Stored data:
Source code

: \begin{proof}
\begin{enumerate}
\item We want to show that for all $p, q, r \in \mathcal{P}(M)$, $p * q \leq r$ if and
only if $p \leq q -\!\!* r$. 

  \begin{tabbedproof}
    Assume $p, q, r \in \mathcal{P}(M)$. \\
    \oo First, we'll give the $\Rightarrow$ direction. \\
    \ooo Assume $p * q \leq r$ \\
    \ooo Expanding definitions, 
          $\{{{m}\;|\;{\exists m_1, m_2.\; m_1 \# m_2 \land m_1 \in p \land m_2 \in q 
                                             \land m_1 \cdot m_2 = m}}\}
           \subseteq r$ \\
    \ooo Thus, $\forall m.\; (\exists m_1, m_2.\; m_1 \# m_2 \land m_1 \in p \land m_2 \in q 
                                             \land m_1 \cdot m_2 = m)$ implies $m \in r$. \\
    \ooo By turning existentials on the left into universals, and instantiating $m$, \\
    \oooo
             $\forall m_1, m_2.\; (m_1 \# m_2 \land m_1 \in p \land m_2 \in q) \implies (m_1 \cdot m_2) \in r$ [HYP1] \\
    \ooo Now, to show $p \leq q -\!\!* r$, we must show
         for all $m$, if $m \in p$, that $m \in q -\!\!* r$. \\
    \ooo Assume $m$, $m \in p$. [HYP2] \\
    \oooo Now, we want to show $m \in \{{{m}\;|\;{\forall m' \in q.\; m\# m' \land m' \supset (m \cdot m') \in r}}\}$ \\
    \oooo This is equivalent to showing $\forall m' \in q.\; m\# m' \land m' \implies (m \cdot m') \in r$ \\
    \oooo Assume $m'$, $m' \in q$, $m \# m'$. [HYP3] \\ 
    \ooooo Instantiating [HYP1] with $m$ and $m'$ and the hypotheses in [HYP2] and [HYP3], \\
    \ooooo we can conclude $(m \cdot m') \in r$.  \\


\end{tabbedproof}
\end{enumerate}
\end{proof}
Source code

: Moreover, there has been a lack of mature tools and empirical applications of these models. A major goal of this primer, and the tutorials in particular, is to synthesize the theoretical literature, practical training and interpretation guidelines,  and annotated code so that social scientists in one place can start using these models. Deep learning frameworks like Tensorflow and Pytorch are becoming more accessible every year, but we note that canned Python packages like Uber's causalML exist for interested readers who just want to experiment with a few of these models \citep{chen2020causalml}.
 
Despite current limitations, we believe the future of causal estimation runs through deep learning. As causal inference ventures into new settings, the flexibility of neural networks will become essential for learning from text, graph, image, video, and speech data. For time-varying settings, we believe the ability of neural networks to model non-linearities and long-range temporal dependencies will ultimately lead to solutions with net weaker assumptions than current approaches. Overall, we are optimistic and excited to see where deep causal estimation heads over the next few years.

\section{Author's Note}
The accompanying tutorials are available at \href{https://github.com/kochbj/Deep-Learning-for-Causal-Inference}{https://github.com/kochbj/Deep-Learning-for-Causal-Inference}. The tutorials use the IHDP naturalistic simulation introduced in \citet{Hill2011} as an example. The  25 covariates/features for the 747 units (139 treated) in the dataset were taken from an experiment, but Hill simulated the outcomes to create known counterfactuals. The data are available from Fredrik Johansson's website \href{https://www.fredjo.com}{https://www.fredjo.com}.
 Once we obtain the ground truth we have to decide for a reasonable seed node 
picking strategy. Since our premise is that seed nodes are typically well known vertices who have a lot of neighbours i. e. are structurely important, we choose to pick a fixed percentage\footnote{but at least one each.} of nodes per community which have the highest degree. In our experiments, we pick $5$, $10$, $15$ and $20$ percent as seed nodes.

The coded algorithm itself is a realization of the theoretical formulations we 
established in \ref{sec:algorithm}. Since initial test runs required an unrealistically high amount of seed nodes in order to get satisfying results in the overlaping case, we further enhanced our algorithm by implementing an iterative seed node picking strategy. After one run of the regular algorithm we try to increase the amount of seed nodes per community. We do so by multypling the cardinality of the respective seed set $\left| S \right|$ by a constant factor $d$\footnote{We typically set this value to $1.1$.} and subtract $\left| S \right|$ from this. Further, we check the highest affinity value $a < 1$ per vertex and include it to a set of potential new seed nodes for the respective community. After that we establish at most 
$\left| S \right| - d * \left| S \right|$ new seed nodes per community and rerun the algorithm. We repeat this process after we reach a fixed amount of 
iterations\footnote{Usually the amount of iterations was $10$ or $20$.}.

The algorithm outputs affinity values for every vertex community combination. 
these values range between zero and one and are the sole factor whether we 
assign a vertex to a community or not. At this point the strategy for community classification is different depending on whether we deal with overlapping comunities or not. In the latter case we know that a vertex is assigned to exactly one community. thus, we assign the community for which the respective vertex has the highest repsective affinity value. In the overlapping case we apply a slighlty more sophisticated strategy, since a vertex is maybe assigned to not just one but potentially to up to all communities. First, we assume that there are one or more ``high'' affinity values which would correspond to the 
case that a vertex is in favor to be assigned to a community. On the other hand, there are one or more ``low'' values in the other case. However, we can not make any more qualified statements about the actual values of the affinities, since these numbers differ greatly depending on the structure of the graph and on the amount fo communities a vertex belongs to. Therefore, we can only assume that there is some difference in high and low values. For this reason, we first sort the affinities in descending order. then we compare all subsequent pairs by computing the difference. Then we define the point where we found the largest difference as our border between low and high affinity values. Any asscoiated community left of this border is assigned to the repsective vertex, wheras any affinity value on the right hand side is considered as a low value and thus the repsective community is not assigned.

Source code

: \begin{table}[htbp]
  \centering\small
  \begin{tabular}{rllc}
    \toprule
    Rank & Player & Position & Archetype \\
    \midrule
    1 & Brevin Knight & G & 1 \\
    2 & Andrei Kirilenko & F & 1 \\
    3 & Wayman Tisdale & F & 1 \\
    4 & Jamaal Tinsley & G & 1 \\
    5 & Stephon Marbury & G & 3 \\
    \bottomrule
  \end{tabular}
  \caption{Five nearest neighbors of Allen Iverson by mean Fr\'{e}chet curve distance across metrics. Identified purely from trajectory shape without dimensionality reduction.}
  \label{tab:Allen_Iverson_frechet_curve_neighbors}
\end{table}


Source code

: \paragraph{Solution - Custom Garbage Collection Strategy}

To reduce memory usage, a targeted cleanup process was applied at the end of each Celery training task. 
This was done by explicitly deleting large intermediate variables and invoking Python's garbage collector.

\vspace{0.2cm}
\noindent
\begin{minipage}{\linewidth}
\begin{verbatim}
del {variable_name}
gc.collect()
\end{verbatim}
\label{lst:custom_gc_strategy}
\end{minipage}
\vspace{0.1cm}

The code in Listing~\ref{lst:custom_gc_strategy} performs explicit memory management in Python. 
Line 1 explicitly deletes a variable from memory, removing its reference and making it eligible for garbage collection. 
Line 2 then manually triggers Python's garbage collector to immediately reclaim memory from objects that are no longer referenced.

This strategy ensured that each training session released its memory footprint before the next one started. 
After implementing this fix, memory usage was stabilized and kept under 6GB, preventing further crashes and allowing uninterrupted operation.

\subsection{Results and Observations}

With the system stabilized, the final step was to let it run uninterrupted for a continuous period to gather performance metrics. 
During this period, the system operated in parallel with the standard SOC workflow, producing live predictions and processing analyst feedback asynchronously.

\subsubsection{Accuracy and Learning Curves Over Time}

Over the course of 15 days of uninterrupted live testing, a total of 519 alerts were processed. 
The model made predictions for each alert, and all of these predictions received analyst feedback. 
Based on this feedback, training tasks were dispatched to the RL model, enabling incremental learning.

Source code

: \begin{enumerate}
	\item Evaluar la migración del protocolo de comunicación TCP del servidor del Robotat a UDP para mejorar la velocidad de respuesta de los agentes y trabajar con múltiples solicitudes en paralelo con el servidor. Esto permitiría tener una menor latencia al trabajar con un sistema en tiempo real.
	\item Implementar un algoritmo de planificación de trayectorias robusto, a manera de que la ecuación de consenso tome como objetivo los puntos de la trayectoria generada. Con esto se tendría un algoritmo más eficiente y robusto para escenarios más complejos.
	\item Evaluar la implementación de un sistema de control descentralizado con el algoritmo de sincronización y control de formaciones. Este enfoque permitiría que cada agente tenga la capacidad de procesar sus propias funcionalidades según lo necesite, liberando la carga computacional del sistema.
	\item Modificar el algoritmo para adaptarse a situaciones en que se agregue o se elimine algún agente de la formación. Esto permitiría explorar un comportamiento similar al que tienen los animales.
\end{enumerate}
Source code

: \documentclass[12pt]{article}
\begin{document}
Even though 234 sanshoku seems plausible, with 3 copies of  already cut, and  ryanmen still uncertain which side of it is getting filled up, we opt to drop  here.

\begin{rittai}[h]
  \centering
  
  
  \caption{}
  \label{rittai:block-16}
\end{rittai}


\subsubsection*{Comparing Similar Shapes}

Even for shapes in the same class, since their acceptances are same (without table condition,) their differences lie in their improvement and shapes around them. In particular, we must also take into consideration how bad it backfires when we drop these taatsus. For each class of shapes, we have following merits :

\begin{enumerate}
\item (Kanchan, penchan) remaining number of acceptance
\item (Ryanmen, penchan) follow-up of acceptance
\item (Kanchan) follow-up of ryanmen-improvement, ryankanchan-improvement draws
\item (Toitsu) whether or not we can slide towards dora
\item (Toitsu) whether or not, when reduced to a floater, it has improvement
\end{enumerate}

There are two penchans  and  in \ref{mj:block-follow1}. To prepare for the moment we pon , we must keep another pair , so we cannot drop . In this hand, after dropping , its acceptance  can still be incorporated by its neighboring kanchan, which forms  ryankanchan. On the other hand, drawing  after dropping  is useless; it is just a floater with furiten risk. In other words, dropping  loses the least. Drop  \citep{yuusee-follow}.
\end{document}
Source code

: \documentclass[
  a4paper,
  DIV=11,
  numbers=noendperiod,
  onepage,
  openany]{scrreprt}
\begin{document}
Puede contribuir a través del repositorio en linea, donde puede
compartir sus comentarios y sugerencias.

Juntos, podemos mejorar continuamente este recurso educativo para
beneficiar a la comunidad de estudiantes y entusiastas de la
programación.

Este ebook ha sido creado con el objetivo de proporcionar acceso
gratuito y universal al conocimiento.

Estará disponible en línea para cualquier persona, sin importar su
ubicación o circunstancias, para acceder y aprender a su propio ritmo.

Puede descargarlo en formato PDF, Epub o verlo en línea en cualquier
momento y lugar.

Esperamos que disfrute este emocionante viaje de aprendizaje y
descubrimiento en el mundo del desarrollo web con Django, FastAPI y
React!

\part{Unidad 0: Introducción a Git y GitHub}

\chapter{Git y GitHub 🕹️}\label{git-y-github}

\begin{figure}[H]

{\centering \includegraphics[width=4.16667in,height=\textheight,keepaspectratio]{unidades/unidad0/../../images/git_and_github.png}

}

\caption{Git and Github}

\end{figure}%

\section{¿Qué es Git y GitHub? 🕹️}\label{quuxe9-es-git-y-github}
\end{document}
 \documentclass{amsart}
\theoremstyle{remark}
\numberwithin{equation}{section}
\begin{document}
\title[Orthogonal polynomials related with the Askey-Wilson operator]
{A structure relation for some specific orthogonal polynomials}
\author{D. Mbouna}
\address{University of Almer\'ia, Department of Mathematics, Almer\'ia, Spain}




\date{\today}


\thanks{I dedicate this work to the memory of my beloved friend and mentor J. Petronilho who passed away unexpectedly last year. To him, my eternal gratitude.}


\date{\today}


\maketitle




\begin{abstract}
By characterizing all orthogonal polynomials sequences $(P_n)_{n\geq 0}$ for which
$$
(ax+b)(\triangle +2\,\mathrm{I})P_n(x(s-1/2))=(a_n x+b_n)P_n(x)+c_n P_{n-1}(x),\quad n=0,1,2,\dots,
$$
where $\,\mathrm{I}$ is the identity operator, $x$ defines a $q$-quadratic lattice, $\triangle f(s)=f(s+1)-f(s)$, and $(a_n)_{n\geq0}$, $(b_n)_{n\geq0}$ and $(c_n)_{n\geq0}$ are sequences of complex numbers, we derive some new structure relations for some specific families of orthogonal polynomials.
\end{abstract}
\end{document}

▶ [WORK REQUIRED] Output exactly the lines of the records from the first through the one bearing "q \leq r$ \\", both ends included.

▶ [RESULT]
Source code

: \begin{proof}
\begin{enumerate}
\item We want to show that for all $p, q, r \in \mathcal{P}(M)$, $p * q \leq r$ if and
only if $p \leq q -\!\!* r$. 

  \begin{tabbedproof}
    Assume $p, q, r \in \mathcal{P}(M)$. \\
    \oo First, we'll give the $\Rightarrow$ direction. \\
    \ooo Assume $p * q \leq r$ \\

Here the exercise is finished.